Embattled PHEAA must return $15 million

HARRISBURG, Pa. - January 25, 2008 - The U.S. Department of Education outlined its request in a letter to the Pennsylvania Higher Education Assistance Agency on Friday, two months after the department's inspector general released an audit of the PHEAA subsidies.

The audit determined that PHEAA was overpaid $35 million in federal subsidies between July 2003 and June 2006 - 13 percent of the more than $263 million it received during that period. But the department ultimately did not accept all the audit's findings, Patricia Trubia of the Federal Student Aid office wrote in her letter to PHEAA.

Federal regulations allow lenders to receive federal subsidies for student loans funded by tax-exempt bonds issued before Oct. 1, 1993. The department estimates that PHEAA overbilled the government $15 million between October 2004 and September 2006 for loans that were refinanced with taxable and ineligible tax-exempt bonds, Trubia wrote.

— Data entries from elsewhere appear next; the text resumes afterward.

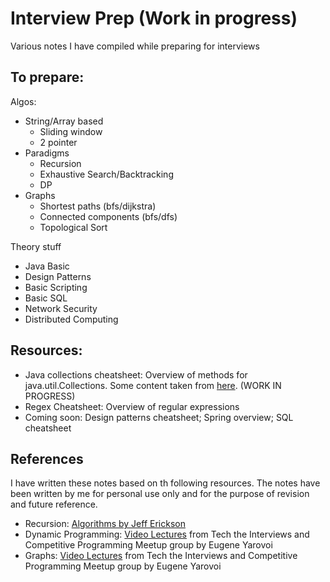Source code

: # Interview Prep (Work in progress)
Various notes I have compiled while preparing for interviews

## To prepare:

Algos:
- String/Array based
   - Sliding window
   - 2 pointer
- Paradigms
   - Recursion
   - Exhaustive Search/Backtracking
   - DP
- Graphs
   - Shortest paths (bfs/dijkstra)
   - Connected components (bfs/dfs)
   - Topological Sort
   
Theory stuff
- Java Basic 
- Design Patterns
- Basic Scripting
- Basic SQL
- Network Security
- Distributed Computing

## Resources:
   - Java collections cheatsheet: Overview of methods for java.util.Collections. Some content taken from [here](https://courses.cs.washington.edu/courses/cse143/17su/exams/final/cheat_sheet.pdf). (WORK IN PROGRESS)
   - Regex Cheatsheet: Overview of regular expressions
   - Coming soon: Design patterns cheatsheet; Spring overview; SQL cheatsheet

## References

I have written these notes based on th following resources. The notes have been written by me for personal use only and for the purpose of revision and future reference.

- Recursion: [Algorithms by Jeff Erickson](http://jeffe.cs.illinois.edu/teaching/algorithms/)
- Dynamic Programming: [Video Lectures](https://www.youtube.com/channel/UCDHkPnEcrEf3B9-isB4jXIw/featured) from Tech the Interviews and Competitive Programming Meetup group by Eugene Yarovoi
- Graphs: [Video Lectures](https://www.youtube.com/channel/UCDHkPnEcrEf3B9-isB4jXIw/featured) from Tech the Interviews and Competitive Programming Meetup group by Eugene Yarovoi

PHEAA has 30 days to respond to the letter, and spokesman Keith New said Friday the agency has not agreed how much money, if any, it should repay. PHEAA, however, has been negotiating the matter with the federal government as part of a separate Education Department review whose findings were released in 2006, New said.

"We've always said that there was nothing new (in the audit) and the department has confirmed that," New said. "We have steadfastly always followed department guidelines."

U.S. Rep. George Miller, D-Calif., who chairs the House Education and Labor Committee, said he hoped the enforcement was a sign the Education Department "is finally starting to take its role as the steward of our nation's federal student aid programs seriously."

The agency manages about $100 billion in loans issued by PHEAA and other lenders, including $47 billion in outstanding guaranteed loans.

Two similar federal audits have focused on how lenders have profited from the government's promise in the 1980s to guarantee a return of 9.5 percent on student loans financed by tax-exempt bonds. The government made that pledge at a time when interest rates were high, and it had to pay lenders the interest that was not covered by students.

When interest rates dropped, the practice sent billions of dollars in government payments to PHEAA and other lenders. Congress has more recently enacted legislation intended to phase out the subsidy.

An audit released in 2006 found that for-profit Nebraska student loan company Nelnet was improperly paid more than $278 million through the federal student aid program. Education Secretary Margaret Spellings said last year her agency would not seek to recover past overpayments under a settlement with Nelnet, which promised to end the practice.

The inspector general also found in 2005 that the New Mexico Educational Assistance Foundation improperly received more than $35 million in federal payments, but the department did not order the foundation to repay the money.